## Exercise requirements
Please retype the material beneath this task exactly, starting with its first line and finishing with the line containing "- **프로토타입** : 스프링".
[Data listing — start]
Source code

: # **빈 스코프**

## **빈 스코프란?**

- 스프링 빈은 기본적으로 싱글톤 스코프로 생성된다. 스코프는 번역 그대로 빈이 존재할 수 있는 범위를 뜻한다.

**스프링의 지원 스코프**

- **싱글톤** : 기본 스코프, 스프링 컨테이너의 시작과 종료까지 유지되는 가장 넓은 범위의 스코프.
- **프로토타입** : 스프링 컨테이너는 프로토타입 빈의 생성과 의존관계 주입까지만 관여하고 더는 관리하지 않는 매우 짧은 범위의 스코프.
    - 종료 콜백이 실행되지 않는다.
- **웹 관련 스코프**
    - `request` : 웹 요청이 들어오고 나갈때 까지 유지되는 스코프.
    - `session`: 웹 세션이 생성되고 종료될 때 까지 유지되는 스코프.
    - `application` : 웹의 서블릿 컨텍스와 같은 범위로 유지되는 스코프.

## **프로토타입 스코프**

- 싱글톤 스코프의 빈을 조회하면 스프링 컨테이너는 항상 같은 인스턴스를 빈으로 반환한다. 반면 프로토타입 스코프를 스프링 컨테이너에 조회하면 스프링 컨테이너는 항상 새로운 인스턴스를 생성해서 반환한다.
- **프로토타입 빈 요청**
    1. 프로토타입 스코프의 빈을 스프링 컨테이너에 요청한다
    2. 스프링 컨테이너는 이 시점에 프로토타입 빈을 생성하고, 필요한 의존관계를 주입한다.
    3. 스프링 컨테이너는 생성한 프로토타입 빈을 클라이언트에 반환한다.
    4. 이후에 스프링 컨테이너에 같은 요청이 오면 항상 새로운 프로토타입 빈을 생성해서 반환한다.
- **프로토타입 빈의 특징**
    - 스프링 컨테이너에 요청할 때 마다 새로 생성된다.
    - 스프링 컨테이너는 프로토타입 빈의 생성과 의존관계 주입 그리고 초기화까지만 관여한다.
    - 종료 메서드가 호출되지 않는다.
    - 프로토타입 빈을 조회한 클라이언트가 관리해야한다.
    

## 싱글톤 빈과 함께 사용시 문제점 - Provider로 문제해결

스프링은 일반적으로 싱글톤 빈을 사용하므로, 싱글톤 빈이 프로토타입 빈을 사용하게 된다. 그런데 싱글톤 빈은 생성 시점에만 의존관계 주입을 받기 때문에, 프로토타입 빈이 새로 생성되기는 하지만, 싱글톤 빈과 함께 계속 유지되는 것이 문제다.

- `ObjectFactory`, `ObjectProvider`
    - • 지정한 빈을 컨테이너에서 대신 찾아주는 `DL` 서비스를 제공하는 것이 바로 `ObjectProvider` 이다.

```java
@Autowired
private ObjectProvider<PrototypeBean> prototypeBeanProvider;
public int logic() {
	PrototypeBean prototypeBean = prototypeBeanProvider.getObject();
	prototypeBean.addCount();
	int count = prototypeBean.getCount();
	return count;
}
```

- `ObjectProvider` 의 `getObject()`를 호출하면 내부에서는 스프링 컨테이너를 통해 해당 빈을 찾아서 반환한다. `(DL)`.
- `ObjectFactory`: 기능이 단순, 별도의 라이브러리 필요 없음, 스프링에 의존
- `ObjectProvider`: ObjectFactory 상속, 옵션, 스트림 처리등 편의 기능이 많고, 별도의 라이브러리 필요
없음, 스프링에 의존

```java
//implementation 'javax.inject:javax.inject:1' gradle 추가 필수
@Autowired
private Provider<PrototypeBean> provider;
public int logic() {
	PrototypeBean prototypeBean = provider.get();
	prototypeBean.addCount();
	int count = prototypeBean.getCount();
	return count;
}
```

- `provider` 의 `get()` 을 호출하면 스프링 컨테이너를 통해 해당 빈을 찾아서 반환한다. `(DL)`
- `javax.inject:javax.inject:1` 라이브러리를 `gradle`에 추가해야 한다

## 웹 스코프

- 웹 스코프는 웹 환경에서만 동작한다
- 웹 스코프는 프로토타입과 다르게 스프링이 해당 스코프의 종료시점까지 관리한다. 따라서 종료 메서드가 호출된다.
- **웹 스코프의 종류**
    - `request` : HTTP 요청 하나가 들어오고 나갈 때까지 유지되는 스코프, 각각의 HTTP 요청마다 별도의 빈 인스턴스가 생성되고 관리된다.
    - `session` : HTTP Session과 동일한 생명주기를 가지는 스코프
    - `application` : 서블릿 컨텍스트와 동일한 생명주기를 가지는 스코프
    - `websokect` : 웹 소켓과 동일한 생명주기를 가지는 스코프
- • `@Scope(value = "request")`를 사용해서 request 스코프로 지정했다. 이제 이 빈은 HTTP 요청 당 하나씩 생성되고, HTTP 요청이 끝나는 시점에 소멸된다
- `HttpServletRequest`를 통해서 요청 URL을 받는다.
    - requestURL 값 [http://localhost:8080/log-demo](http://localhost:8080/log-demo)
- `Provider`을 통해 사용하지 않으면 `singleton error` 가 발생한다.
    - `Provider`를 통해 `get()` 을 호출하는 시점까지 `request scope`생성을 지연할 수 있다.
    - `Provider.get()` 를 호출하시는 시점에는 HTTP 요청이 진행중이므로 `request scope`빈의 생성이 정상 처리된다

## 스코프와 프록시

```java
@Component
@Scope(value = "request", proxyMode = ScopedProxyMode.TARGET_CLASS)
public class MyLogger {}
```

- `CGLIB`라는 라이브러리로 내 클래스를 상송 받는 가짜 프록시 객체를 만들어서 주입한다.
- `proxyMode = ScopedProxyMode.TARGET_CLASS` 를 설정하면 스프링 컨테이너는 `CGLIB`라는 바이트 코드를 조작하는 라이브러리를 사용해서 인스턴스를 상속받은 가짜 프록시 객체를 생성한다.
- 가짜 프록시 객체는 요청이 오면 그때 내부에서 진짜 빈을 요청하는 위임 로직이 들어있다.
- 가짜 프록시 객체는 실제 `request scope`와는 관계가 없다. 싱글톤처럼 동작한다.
[Data listing — finish]
## Completed task
Source code

: # **빈 스코프**

## **빈 스코프란?**

- 스프링 빈은 기본적으로 싱글톤 스코프로 생성된다. 스코프는 번역 그대로 빈이 존재할 수 있는 범위를 뜻한다.

**스프링의 지원 스코프**

- **싱글톤** : 기본 스코프, 스프링 컨테이너의 시작과 종료까지 유지되는 가장 넓은 범위의 스코프.
- **프로토타입** : 스프링 컨테이너는 프로토타입 빈의 생성과 의존관계 주입까지만 관여하고 더는 관리하지 않는 매우 짧은 범위의 스코프.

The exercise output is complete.